2021年10月27日水曜日

ブース,ラウントリーの貧困調査

イギリスにおいて,19世紀後半から20世紀にかけてブース,ラウントリーらが行った貧困調査は,極めて重要です。


これらの調査によって,それまで貧困の原因は怠惰などの理由によるものだと考えられていたものを社会の構造や環境によるものであることを明らかにしたからです。


つまり,貧困は,資本主義という構造の欠陥によって生じていたのです。


そのことが明らかになったことで,資本主義各国は,社会保障制度を整えて,資本主義の欠陥を修正したのです。その結果,福祉国家となっていきます。


そのきっかけをつくったのが,貧困調査です。


それでは,今日の問題です。


第22回・問題56 貧困に関する次の記述のうち,正しいものを1つ選びなさい。

1 エンゲル(Engel,E.)は,家計調査に基づき,飲食物費が家計支支出に占める割合が高いほど最低生活が充足されているとした。

2 ラウントリー(Rowntree,B.S.)は,貧困調査において,貧困をその程度に応じて第一次貧困と第二次貧困に区分した。

3 ウェッブ夫妻(Webb,S.&B.)は,労働調査を通して「貧困の再発見」をした。

4 ルイス(Lewis,O.)は,貧困の多様性・広汎性・複合性を「相対的剥奪」という概念で整理した。

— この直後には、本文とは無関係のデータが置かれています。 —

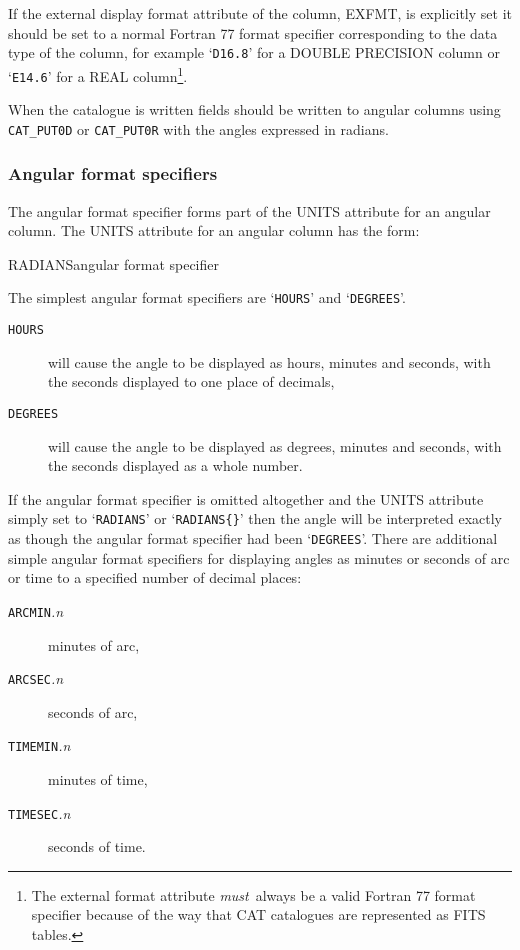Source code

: \documentclass[11pt,twoside]{starlink}
\begin{document}
If the external display format attribute of the column, EXFMT,
is explicitly set it should be set to a normal Fortran 77 format
specifier corresponding to the data type of the column, for
example `\texttt{D16.8}' for a DOUBLE PRECISION column or `\texttt{E14.6}'
for a REAL column\footnote{The external format attribute \textit{must}\, always be a valid Fortran 77 format specifier because of
the way that CAT catalogues are represented as FITS tables.}.

When the catalogue is written fields should be written to
angular columns using \texttt{CAT\_PUT0D} or \texttt{CAT\_PUT0R} with
the angles expressed in radians.

\subsubsection{Angular format specifiers}

The angular format specifier forms part of the UNITS attribute for an
angular column. The UNITS attribute for an angular column has the
form:

\begin{terminalv}
RADIANS{angular format specifier}
\end{terminalv}

The simplest angular format specifiers are `\texttt{HOURS}' and
`\texttt{DEGREES}'.

\begin{description}

  \item[\texttt{HOURS}] will cause the angle to be displayed as
   hours, minutes and seconds, with the seconds displayed to one
   place of decimals,

  \item[\texttt{DEGREES}] will cause the angle to be displayed as
   degrees, minutes and seconds, with the seconds displayed as a
   whole number.

\end{description}

If the angular format specifier is omitted altogether and
the UNITS attribute simply set to `\texttt{RADIANS}' or `\texttt{RADIANS\{\}}' then the angle will be interpreted exactly as
though the angular format specifier had been `\texttt{DEGREES}'.
There are additional simple angular format specifiers for displaying
angles as minutes or seconds of arc or time to a specified number of
decimal places:

\begin{description}

  \item[\texttt{ARCMIN}\textit{.n}] minutes of arc,

  \item[\texttt{ARCSEC}\textit{.n}] seconds of arc,

  \item[\texttt{TIMEMIN}\textit{.n}] minutes of time,

  \item[\texttt{TIMESEC}\textit{.n}] seconds of time.


\end{description}
\end{document}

5 セン(Sen,A.)は,人々の社会への関与が遮断されている状態を指して,「社会的排除」という概念を提唱した。


想像がつくと思いますが,正解は,選択肢2です。


2 ラウントリー(Rowntree,B.S.)は,貧困調査において,貧困をその程度に応じて第一次貧困と第二次貧困に区分した。

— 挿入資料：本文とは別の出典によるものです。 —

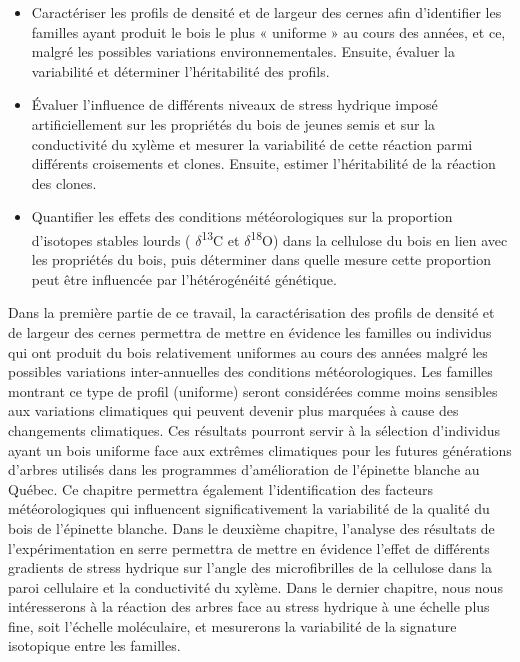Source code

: \documentclass[a4paper,12pt]{report}
\newcommand{\Ctreize}{$\delta$\textsuperscript{13}C\xspace}
\newcommand{\Odixhuit}{$\delta$\textsuperscript{18}O\xspace}
\begin{document}
\begin{itemize} 
	
	\item Caractériser les profils de densité et de largeur des cernes afin d'identifier les familles ayant produit le bois le plus « uniforme » au cours des années, et ce, malgré les possibles variations environnementales. Ensuite, évaluer la variabilité et déterminer l'héritabilité des profils.
	
	\item Évaluer l'influence de différents niveaux de stress hydrique imposé artificiellement sur les propriétés du bois de jeunes semis et sur la conductivité du xylème et mesurer la variabilité de cette réaction parmi différents croisements et clones. Ensuite, estimer l'héritabilité de la réaction des clones.
	
	\item Quantifier les effets des conditions météorologiques sur la proportion d'isotopes stables lourds ( \Ctreize et \Odixhuit) dans la cellulose du bois en lien avec les propriétés du bois, puis déterminer dans quelle mesure cette proportion peut être influencée par l'hétérogénéité génétique.
	

	
\end{itemize}

   
Dans la première partie de ce travail, la caractérisation des profils de densité et de largeur des cernes permettra de mettre en évidence les familles ou individus qui ont produit du bois relativement \og uniformes \fg au cours des années malgré les possibles variations inter-annuelles des conditions météorologiques. Les familles montrant ce type de profil (uniforme) seront considérées comme moins sensibles aux variations climatiques qui peuvent devenir plus marquées à cause des changements climatiques. Ces résultats pourront servir à la sélection d'individus ayant un bois uniforme face aux extrêmes climatiques pour les futures générations d'arbres utilisés dans les programmes d'amélioration de l'épinette blanche au Québec. Ce chapitre permettra également l'identification des facteurs météorologiques qui influencent significativement la variabilité de la qualité du bois de l'épinette blanche. Dans le deuxième chapitre, l'analyse des résultats de l'expérimentation en serre permettra de mettre en évidence l'effet de différents gradients de stress hydrique sur l'angle des microfibrilles de la cellulose dans la paroi cellulaire et la conductivité du xylème. Dans le dernier chapitre, nous nous intéresserons à la réaction des arbres face au stress hydrique à une échelle plus fine, soit l'échelle moléculaire, et mesurerons la variabilité de la signature isotopique entre les familles. \\
\end{document}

ラウントリーがヨーク市で行った貧困調査は,マーケットバスケット方式と呼ばれる化学的な方法を用いて,第一次貧困線(生きることがギリギリできる貧困)と第二次貧困線(賭博や飲酒をしなければ生きることができる貧困)を設定して実施しました。


それでは,ほかの選択肢を確認します。


1 エンゲル(Engel,E.)は,家計調査に基づき,飲食物費が家計支支出に占める割合が高いほど最低生活が充足されているとした。


エンゲルは,エンゲル係数で知られます。


飲食物費が家計支支出に占める割合が高いことは,生活に余裕がないことを示します。


3 ウェッブ夫妻(Webb,S.&B.)は,労働調査を通して「貧困の再発見」をした。


ウェッブ夫妻が提唱したのは「ナショナルミニマム」(国家による最低生活保障)です。


貧困の再発見とは,20世紀中盤,豊かさの中に,貧困にあることを見つけたものです。


4 ルイス(Lewis,O.)は,貧困の多様性・広汎性・複合性を「相対的剥奪」という概念で整理した。

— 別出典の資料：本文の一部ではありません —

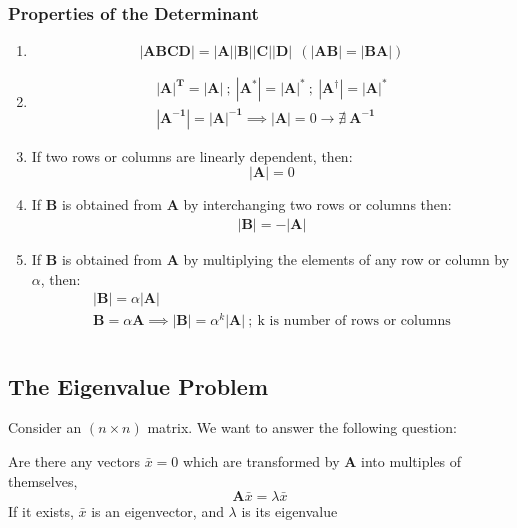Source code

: \documentclass[a4paper, 11pt, normalem]{report}
\begin{document}
\subsection{Properties of the Determinant}
\begin{enumerate}
    \item $$\mathbf{|ABCD|} = \mathbf{|A||B||C||D|} ~~ (\mathbf{|AB|} = \mathbf{|BA|})$$
    \item   \begin{gather*}
                \mathbf{|A|^T} = \mathbf{|A|} ~;~ \mathbf{|A^{*}|} = \mathbf{|A|^*} ~;~ \mathbf{|A^{\dagger}|} = \mathbf{|A|^*} \\
                \mathbf{|A^{-1}|} = \mathbf{|A|^{-1}} \implies \mathbf{|A|} = 0 \to \nexists~ \mathbf{A^{-1}}
            \end{gather*}
    \item If two rows or columns are linearly dependent, then: $$\mathbf{|A|} = 0$$
    \item If $\mathbf{B}$ is obtained from $\mathbf{A}$ by interchanging two rows or columns then:
            \begin{gather*}
                \mathbf{|B|} = -\mathbf{|A|}
            \end{gather*}
    \item If $\mathbf{B}$ is obtained from $\mathbf{A}$ by multiplying the elements of any row or column by $\alpha$, then:
            \begin{gather*}
                \mathbf{|B|} = \alpha\mathbf{|A|} \\
                \mathbf{B} = \alpha\mathbf{A} \implies \mathbf{|B|} = \alpha^k \mathbf{|A|} ~;~ \text{k is number of rows or columns}
            \end{gather*}
\end{enumerate}

\chapter{}
\section{The Eigenvalue Problem}
Consider an $(n \times n)$ matrix. We want to answer the following question:

Are there any vectors $\bar{x} = 0$ which are transformed by $\mathbf{A}$ into multiples of themselves,
\begin{equation*}
    \mathbf{A}\bar{x} = \lambda\bar{x}
\end{equation*}
If it exists, $\bar{x}$ is an eigenvector, and $\lambda$ is its eigenvalue
\end{document}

ルイスは,貧困になる人には「貧困の文化」があるということを提唱しました。


貧困の文化とは,貧困者は貧困であることを受け入れているというものです。


相対的剥奪を提唱したのは,タウンゼントです。


5 セン(Sen,A.)は,人々の社会への関与が遮断されている状態を指して,「社会的排除」という概念を提唱した。


センが提唱したのは「ケイパビリティアプローチ」です。